*** SOURCE INFORMATION ***

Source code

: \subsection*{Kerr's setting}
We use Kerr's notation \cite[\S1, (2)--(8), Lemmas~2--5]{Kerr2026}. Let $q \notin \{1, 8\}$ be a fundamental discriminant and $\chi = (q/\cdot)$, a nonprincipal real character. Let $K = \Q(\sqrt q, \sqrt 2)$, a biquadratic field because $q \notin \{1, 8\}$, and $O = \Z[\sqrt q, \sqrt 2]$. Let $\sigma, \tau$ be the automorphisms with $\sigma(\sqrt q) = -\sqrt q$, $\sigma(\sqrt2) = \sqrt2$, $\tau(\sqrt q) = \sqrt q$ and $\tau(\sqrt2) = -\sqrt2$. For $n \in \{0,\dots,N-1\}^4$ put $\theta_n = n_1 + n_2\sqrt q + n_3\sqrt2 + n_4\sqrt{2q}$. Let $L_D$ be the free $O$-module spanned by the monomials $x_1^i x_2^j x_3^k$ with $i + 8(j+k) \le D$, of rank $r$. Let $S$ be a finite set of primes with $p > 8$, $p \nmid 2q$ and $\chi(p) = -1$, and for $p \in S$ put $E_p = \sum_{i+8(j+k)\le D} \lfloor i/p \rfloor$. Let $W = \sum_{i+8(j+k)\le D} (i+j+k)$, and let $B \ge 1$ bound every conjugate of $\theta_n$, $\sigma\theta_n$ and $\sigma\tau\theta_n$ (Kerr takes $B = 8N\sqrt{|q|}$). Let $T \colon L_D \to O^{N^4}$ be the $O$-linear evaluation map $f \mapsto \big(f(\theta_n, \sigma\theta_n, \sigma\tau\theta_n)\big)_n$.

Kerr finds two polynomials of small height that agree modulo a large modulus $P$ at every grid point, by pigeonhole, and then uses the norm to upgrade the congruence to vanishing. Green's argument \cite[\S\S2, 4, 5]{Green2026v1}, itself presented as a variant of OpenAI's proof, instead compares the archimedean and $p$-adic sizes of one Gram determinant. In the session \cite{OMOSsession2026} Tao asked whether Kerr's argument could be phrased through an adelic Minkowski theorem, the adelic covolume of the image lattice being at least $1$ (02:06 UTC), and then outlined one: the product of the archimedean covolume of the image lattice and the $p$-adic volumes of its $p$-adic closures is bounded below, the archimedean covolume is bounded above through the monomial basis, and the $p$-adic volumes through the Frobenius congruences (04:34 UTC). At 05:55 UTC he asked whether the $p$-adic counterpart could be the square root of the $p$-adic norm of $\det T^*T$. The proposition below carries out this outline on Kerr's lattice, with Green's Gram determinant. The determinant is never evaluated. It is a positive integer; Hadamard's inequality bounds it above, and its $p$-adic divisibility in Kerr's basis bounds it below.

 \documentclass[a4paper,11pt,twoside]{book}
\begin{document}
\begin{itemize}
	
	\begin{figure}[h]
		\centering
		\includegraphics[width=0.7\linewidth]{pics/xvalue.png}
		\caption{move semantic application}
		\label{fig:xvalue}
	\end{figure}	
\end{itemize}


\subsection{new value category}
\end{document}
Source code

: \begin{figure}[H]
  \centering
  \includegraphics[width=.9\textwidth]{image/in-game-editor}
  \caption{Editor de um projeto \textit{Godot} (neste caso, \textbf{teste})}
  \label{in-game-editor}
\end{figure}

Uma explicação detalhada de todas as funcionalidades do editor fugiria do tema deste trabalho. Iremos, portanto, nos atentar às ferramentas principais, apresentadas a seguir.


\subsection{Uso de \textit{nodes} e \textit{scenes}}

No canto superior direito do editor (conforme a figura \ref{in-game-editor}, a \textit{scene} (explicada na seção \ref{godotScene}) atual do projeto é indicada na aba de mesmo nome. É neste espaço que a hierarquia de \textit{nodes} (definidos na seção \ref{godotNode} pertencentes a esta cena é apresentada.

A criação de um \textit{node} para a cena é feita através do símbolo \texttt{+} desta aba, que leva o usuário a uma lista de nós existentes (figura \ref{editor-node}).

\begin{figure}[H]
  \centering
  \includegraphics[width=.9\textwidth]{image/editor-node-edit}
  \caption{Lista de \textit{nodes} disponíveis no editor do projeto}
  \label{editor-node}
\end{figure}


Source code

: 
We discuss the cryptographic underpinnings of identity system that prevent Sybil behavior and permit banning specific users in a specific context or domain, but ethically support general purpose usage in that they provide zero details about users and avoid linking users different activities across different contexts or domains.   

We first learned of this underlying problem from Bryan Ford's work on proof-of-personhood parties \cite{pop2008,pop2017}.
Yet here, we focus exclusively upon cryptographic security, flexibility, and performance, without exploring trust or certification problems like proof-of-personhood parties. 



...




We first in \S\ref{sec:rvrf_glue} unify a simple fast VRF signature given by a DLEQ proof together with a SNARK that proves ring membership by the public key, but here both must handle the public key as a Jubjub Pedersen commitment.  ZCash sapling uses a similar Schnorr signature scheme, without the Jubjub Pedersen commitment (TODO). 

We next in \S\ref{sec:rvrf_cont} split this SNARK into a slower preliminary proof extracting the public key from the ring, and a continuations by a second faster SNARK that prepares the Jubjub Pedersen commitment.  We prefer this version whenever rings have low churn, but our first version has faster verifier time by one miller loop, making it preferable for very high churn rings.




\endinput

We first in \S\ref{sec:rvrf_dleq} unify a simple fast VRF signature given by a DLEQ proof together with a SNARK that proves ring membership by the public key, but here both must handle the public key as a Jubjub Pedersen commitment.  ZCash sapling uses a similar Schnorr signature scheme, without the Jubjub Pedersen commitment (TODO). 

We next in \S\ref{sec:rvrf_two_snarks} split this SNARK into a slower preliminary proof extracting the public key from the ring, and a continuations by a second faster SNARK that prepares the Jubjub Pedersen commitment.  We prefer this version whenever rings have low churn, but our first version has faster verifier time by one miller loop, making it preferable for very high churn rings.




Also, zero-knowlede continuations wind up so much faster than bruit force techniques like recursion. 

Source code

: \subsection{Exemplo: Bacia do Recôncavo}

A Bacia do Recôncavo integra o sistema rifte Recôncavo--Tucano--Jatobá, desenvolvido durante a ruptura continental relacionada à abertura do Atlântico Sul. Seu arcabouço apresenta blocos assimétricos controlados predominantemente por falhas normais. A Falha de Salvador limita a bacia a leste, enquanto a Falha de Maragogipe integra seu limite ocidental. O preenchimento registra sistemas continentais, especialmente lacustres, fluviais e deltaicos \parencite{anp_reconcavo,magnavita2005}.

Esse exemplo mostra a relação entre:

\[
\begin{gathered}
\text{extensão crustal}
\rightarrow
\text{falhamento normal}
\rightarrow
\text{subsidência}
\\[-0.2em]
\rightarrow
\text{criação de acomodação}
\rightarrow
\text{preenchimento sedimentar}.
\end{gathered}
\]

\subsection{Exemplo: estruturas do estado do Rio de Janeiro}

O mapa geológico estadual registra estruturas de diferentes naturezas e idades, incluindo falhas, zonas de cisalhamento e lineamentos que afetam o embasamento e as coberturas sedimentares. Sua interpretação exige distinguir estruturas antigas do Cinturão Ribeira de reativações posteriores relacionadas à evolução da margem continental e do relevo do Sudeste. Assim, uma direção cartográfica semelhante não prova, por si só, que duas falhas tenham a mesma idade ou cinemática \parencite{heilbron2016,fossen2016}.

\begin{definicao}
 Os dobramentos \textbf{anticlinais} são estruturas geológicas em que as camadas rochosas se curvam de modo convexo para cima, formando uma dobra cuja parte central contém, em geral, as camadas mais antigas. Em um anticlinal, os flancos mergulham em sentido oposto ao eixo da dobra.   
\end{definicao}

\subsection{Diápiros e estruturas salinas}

*** End of SOURCE INFORMATION ***

** PROBLEM REQUIREMENTS **
Lines after the one containing "We use Kerr's" are not part of the task. Output the entries exactly from their first line through that one.

** ANSWER TO THE EXERCISE **
Source code

: \subsection*{Kerr's setting}
We use Kerr's notation \cite[\S1, (2)--(8), Lemmas~2--5]{Kerr2026}. Let $q \notin \{1, 8\}$ be a fundamental discriminant and $\chi = (q/\cdot)$, a nonprincipal real character. Let $K = \Q(\sqrt q, \sqrt 2)$, a biquadratic field because $q \notin \{1, 8\}$, and $O = \Z[\sqrt q, \sqrt 2]$. Let $\sigma, \tau$ be the automorphisms with $\sigma(\sqrt q) = -\sqrt q$, $\sigma(\sqrt2) = \sqrt2$, $\tau(\sqrt q) = \sqrt q$ and $\tau(\sqrt2) = -\sqrt2$. For $n \in \{0,\dots,N-1\}^4$ put $\theta_n = n_1 + n_2\sqrt q + n_3\sqrt2 + n_4\sqrt{2q}$. Let $L_D$ be the free $O$-module spanned by the monomials $x_1^i x_2^j x_3^k$ with $i + 8(j+k) \le D$, of rank $r$. Let $S$ be a finite set of primes with $p > 8$, $p \nmid 2q$ and $\chi(p) = -1$, and for $p \in S$ put $E_p = \sum_{i+8(j+k)\le D} \lfloor i/p \rfloor$. Let $W = \sum_{i+8(j+k)\le D} (i+j+k)$, and let $B \ge 1$ bound every conjugate of $\theta_n$, $\sigma\theta_n$ and $\sigma\tau\theta_n$ (Kerr takes $B = 8N\sqrt{|q|}$). Let $T \colon L_D \to O^{N^4}$ be the $O$-linear evaluation map $f \mapsto \big(f(\theta_n, \sigma\theta_n, \sigma\tau\theta_n)\big)_n$.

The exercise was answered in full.